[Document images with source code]
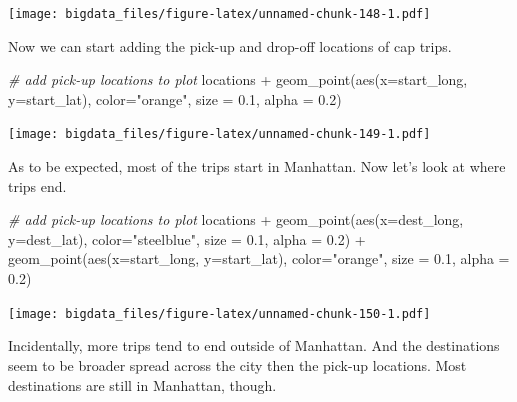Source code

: \documentclass[
  12pt,
]{style/krantz}
\newenvironment{Shaded}{\begin{snugshade}}{\end{snugshade}}
\newcommand{\AttributeTok}[1]{\textcolor[rgb]{0.77,0.63,0.00}{#1}}
\newcommand{\CommentTok}[1]{\textcolor[rgb]{0.56,0.35,0.01}{\textit{#1}}}
\newcommand{\FloatTok}[1]{\textcolor[rgb]{0.00,0.00,0.81}{#1}}
\newcommand{\FunctionTok}[1]{\textcolor[rgb]{0.00,0.00,0.00}{#1}}
\newcommand{\NormalTok}[1]{#1}
\newcommand{\SpecialCharTok}[1]{\textcolor[rgb]{0.00,0.00,0.00}{#1}}
\newcommand{\StringTok}[1]{\textcolor[rgb]{0.31,0.60,0.02}{#1}}
\begin{document}
\texttt{[image: bigdata\_files/figure-latex/unnamed-chunk-148-1.pdf]}

Now we can start adding the pick-up and drop-off locations of cap trips.

\begin{Shaded}
\begin{Highlighting}[]
\CommentTok{\# add pick{-}up locations to plot}
\NormalTok{locations }\SpecialCharTok{+} 
     \FunctionTok{geom\_point}\NormalTok{(}\FunctionTok{aes}\NormalTok{(}\AttributeTok{x=}\NormalTok{start\_long, }\AttributeTok{y=}\NormalTok{start\_lat),}
                \AttributeTok{color=}\StringTok{"orange"}\NormalTok{,}
                \AttributeTok{size =} \FloatTok{0.1}\NormalTok{,}
                \AttributeTok{alpha =} \FloatTok{0.2}\NormalTok{)}
\end{Highlighting}
\end{Shaded}

\texttt{[image: bigdata\_files/figure-latex/unnamed-chunk-149-1.pdf]}

As to be expected, most of the trips start in Manhattan. Now let's look at where trips end.

\begin{Shaded}
\begin{Highlighting}[]
\CommentTok{\# add pick{-}up locations to plot}
\NormalTok{locations }\SpecialCharTok{+}
     \FunctionTok{geom\_point}\NormalTok{(}\FunctionTok{aes}\NormalTok{(}\AttributeTok{x=}\NormalTok{dest\_long, }\AttributeTok{y=}\NormalTok{dest\_lat),}
                \AttributeTok{color=}\StringTok{"steelblue"}\NormalTok{,}
                \AttributeTok{size =} \FloatTok{0.1}\NormalTok{,}
                \AttributeTok{alpha =} \FloatTok{0.2}\NormalTok{) }\SpecialCharTok{+}
     \FunctionTok{geom\_point}\NormalTok{(}\FunctionTok{aes}\NormalTok{(}\AttributeTok{x=}\NormalTok{start\_long, }\AttributeTok{y=}\NormalTok{start\_lat),}
                \AttributeTok{color=}\StringTok{"orange"}\NormalTok{,}
                \AttributeTok{size =} \FloatTok{0.1}\NormalTok{,}
                \AttributeTok{alpha =} \FloatTok{0.2}\NormalTok{)}
\end{Highlighting}
\end{Shaded}

\texttt{[image: bigdata\_files/figure-latex/unnamed-chunk-150-1.pdf]}

Incidentally, more trips tend to end outside of Manhattan. And the destinations seem to be broader spread across the city then the pick-up locations. Most destinations are still in Manhattan, though.
\end{document}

WORK REQUIRED: If a line above includes the string "newcommand", pick it out.

ANSWER SECTION:
\newcommand{\AttributeTok}[1]{\textcolor[rgb]{0.77,0.63,0.00}{#1}}
\newcommand{\CommentTok}[1]{\textcolor[rgb]{0.56,0.35,0.01}{\textit{#1}}}
\newcommand{\FloatTok}[1]{\textcolor[rgb]{0.00,0.00,0.81}{#1}}
\newcommand{\FunctionTok}[1]{\textcolor[rgb]{0.00,0.00,0.00}{#1}}
\newcommand{\NormalTok}[1]{#1}
\newcommand{\SpecialCharTok}[1]{\textcolor[rgb]{0.00,0.00,0.00}{#1}}
\newcommand{\StringTok}[1]{\textcolor[rgb]{0.31,0.60,0.02}{#1}}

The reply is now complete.